God’s Purpose and Human Destiny: “Too Heavenly Minded?”

May God himself, the God of peace, sanctify you through and through. May your whole spirit, soul and body be kept blameless at the coming of our Lord Jesus Christ. The one who calls you is faithful, and he will do it.
—1 Thess 5:23–24 NIV
Following the luminous Christ, we hope to fulfill our future in the transfiguring light of God.
—Andreas Andreopoulos, Beloved Son
Lord, what am I becoming? I know I’m becoming older, but am I becoming wiser, more loving, more forgiving, more gracious, more understanding, in a word, more like You? More God-like?
Am I striving to become by grace what you created me to be, or am I denying and covering over Your restored image in me through selfishness and greed?
Help me to aspire to the highest and the best and to use the power you offer me to become truly Your child as I partake more and more of Your love. Amen.
—Anthony Coniaris, Achieving Your Potential
You are to be a free and true person, going on to the destiny and freedom of the sons and daughters of God.

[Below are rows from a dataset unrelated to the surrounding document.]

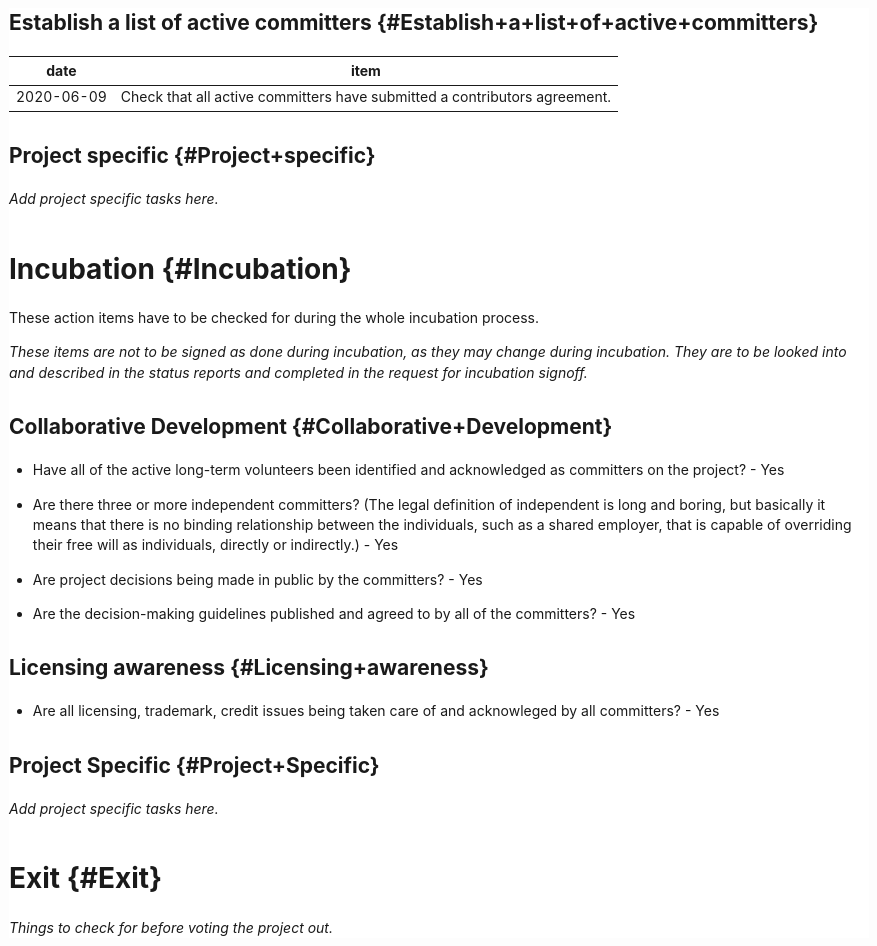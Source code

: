 ## Establish a list of active committers {#Establish+a+list+of+active+committers}

| date | item |
|------|------|
| 2020-06-09 | Check that all active committers have submitted a contributors agreement. |

## Project specific {#Project+specific}

 _Add project specific tasks here._ 


# Incubation {#Incubation}

These action items have to be checked for during the whole incubation process.


 _These items are not to be signed as done during incubation, as they may change during incubation._  _They are to be looked into and described in the status reports and completed in the request for incubation signoff._ 


## Collaborative Development {#Collaborative+Development}


- Have all of the active long-term volunteers been identified and acknowledged as committers on the project? - Yes

- Are there three or more independent committers? (The legal definition of independent is long and boring, but basically it means that there is no binding relationship between the individuals, such as a shared employer, that is capable of overriding their free will as individuals, directly or indirectly.) - Yes

- Are project decisions being made in public by the committers? - Yes

- Are the decision-making guidelines published and agreed to by all of the committers? - Yes

## Licensing awareness {#Licensing+awareness}


- Are all licensing, trademark, credit issues being taken care of and acknowleged by all committers? - Yes

## Project Specific {#Project+Specific}

 _Add project specific tasks here._ 


# Exit {#Exit}

 _Things to check for before voting the project out._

Such people stand above present things and look toward eternal ones.
—Thomas à Kempis, The Imitation of Christ
Only a heavenly minded Christian faith will do us any earthly good.

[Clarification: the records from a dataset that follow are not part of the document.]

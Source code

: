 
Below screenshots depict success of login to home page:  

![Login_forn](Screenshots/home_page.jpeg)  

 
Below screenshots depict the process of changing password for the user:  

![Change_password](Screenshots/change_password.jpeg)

—Hans Boersma, Heavenly Participation
It would be difficult to overstate the distance between our own time and the nineteenth century, especially when it comes to attitudes about death and resurrection, heaven and hell, and the importance of dying well. However, there is a common expression that conveys a nearly complete misunderstanding of that earlier period, the saying that someone is “so heavenly minded they’re no earthly good.”
While this expression may fit some Christians and groups, it fails to represent the reality of Christianity in that century of amazing accomplishments. For Evangelicals and others, the nineteenth century was a time for building churches, colleges, and hospitals. There was a deep conviction that Christian faith could shape society and overcome social ills. Methodists and other Evangelicals believed they could accomplish anything by the power of God’s Spirit. Motivated by a very activist faith, they shared the optimism of their time.

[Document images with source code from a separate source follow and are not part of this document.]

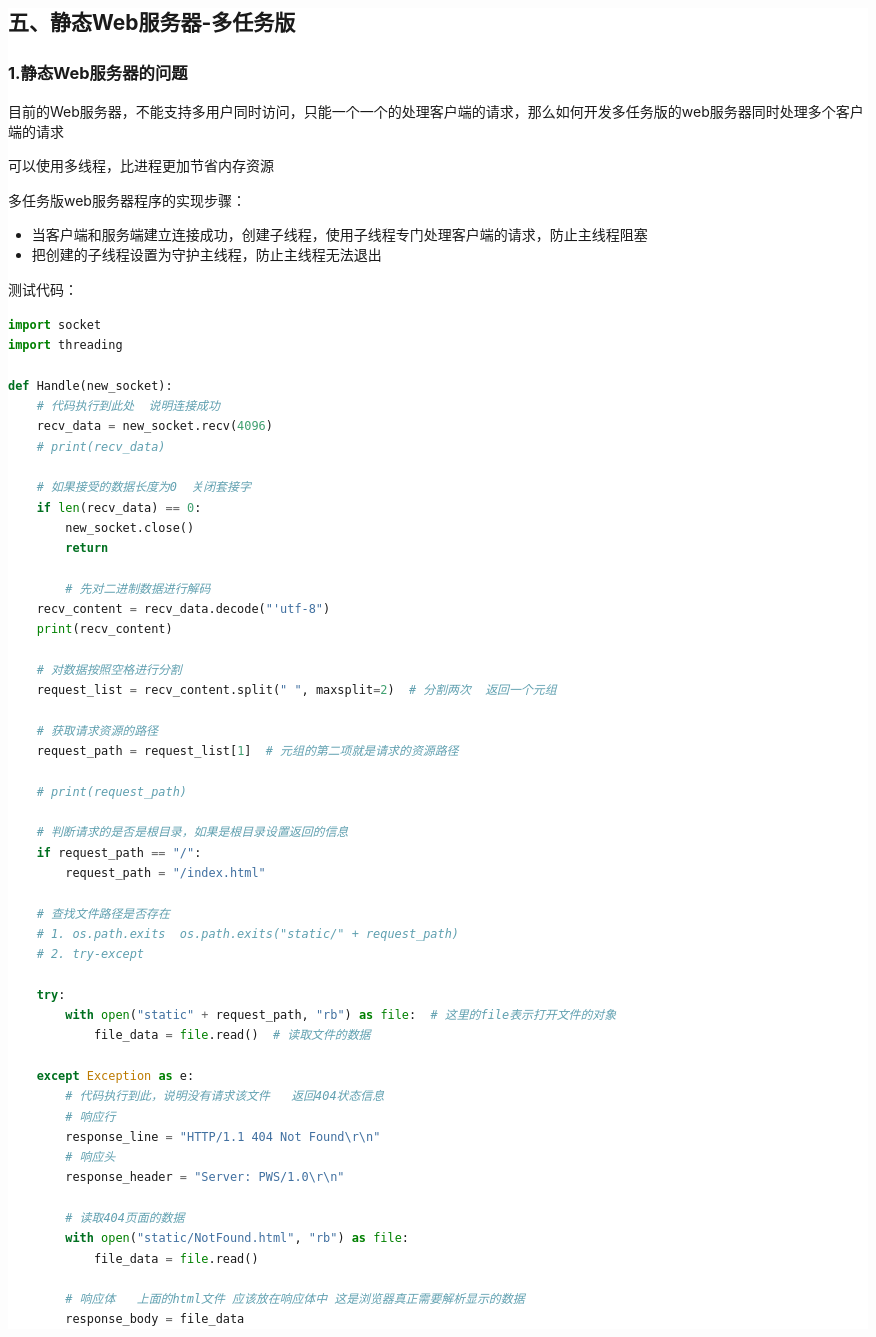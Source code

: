 ## 五、静态Web服务器-多任务版

### 1.静态Web服务器的问题
目前的Web服务器，不能支持多用户同时访问，只能一个一个的处理客户端的请求，那么如何开发多任务版的web服务器同时处理多个客户端的请求

可以使用多线程，比进程更加节省内存资源

多任务版web服务器程序的实现步骤：
* 当客户端和服务端建立连接成功，创建子线程，使用子线程专门处理客户端的请求，防止主线程阻塞
* 把创建的子线程设置为守护主线程，防止主线程无法退出

测试代码：

```python
import socket
import threading

def Handle(new_socket):
    # 代码执行到此处  说明连接成功
    recv_data = new_socket.recv(4096)
    # print(recv_data)

    # 如果接受的数据长度为0  关闭套接字
    if len(recv_data) == 0:
        new_socket.close()
        return

        # 先对二进制数据进行解码
    recv_content = recv_data.decode("'utf-8")
    print(recv_content)

    # 对数据按照空格进行分割
    request_list = recv_content.split(" ", maxsplit=2)  # 分割两次  返回一个元组

    # 获取请求资源的路径
    request_path = request_list[1]  # 元组的第二项就是请求的资源路径

    # print(request_path)

    # 判断请求的是否是根目录，如果是根目录设置返回的信息
    if request_path == "/":
        request_path = "/index.html"

    # 查找文件路径是否存在
    # 1. os.path.exits  os.path.exits("static/" + request_path)
    # 2. try-except

    try:
        with open("static" + request_path, "rb") as file:  # 这里的file表示打开文件的对象
            file_data = file.read()  # 读取文件的数据

    except Exception as e:
        # 代码执行到此，说明没有请求该文件   返回404状态信息
        # 响应行
        response_line = "HTTP/1.1 404 Not Found\r\n"
        # 响应头
        response_header = "Server: PWS/1.0\r\n"

        # 读取404页面的数据
        with open("static/NotFound.html", "rb") as file:
            file_data = file.read()

        # 响应体   上面的html文件 应该放在响应体中 这是浏览器真正需要解析显示的数据
        response_body = file_data
```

People were indeed heavenly minded, but far from distracting them from practical concerns, their vision of heaven propelled them into movements designed to do a great deal of earthly good. Timothy Smith’s classic, Revivalism and Social Reform, documents the way this worked for Evangelicals before the Civil War. Among those who exemplify the connection between faith and action was James Finley, the Ohio circuit rider who devoted much of his energy to prison reform and to justice for Wyandot Indians.1 The same spiritually fed activism typifies other groups of that time.
Later, as Evangelicalism in particular divided into Fundamentalist and Modernist camps, the connection weakened as those who emphasized “the old-time religion” grew pessimistic about the possibilities for change and devoted themselves to an increasingly disconnected, otherworldly spirituality.2 Other traditions have their own histories of social involvement, of making a difference in this world while journeying beyond it.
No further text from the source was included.